Nel rispondere l’assessore al bilancio ha colto l’occasione per sottolineare che, a livello nazionale, secondo quanto riportato anche dalla stampa di ieri, ci sia intenzione da parte del Governo di procedere ad una rivisitazione dei valori catastali degli immobili su scala nazionale. Asserendo poi che è vero che in alcune città come Siena tali valori sono alti rispetto, per esempio, al centro storico di Lucca, ma tutto ciò dipende dal catasto. Ha poi aggiunto che è stata da sempre sua intenzione quella di ridurre l’imposizione fiscale nei confronti dei cittadini cercando di far pagare tutti per pagare meno. Un progetto che ha visto come primo passaggio quello di cercare di riscuotere ciò che non era stato riscosso in passato con l’azione di Siena Parcheggi ovvero andando a incassare tutto quello che i cittadini e imprese non avevano pagato al Comune in precedenza. Proseguendo che questo piano si è scontrato con una crisi generalizzata ma che, comunque, per quanto riguarda le entrate da recupero evasione, il Comune sfonderà le previsioni di bilancio. Concludendo che una volta entrata a regime una corretta procedura di riscossione, aspetto che non può essere fatto sulla situazione attuale di emergenza ma auspicandosi che la situazione entro l’anno si rinormalizzerrà, sarà interesse dell’Amministrazione riconsiderare l’imposizione fiscale e tributaria sui cittadini.
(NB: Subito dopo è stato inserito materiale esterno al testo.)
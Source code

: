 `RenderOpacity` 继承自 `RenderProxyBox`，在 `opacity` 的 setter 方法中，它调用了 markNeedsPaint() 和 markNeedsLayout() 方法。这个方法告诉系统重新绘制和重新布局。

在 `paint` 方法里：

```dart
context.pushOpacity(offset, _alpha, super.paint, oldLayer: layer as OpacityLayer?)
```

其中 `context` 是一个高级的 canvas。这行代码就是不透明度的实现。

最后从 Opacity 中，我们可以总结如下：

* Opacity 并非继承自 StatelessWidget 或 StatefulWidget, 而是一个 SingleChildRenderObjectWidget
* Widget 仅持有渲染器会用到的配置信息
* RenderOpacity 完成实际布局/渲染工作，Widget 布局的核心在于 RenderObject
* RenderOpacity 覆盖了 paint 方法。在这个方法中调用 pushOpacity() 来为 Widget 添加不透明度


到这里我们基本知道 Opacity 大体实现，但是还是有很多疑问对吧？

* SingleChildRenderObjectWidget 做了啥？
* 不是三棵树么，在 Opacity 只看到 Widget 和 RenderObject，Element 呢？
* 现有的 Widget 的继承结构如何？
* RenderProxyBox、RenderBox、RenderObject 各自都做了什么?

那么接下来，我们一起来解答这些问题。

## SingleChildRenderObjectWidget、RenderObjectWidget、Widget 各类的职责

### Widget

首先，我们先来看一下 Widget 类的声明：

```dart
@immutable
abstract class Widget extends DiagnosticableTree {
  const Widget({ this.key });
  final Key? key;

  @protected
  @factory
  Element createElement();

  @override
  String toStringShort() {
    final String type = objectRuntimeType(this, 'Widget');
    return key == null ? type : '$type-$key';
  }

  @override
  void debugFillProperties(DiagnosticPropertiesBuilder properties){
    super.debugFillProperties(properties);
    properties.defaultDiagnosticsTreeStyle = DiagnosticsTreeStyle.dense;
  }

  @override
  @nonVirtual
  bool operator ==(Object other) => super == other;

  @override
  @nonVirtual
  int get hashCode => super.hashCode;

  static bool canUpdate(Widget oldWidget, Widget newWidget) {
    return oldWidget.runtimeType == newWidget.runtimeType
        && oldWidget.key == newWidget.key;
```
Periccioli dopo aver ringraziato l’assessore ha proseguito nel dire che la pandemia, come effetto immediato, ha determinato l’accrescimento della forbice tra ricchi e poveri e causato l’impoverimento della classe più debole e media. Per questo sono necessarie, a livello nazionale, anche globale, politiche di redistribuzione del reddito e, a livello locale dobbiamo si deve prevedere una tassazione sugli immobili che tenga conto di due fattori: quello patrimoniale, ma anche quello reddituale per evitare di colpire ulteriormente la nostra classe media, già duramente provata dalla pandemia.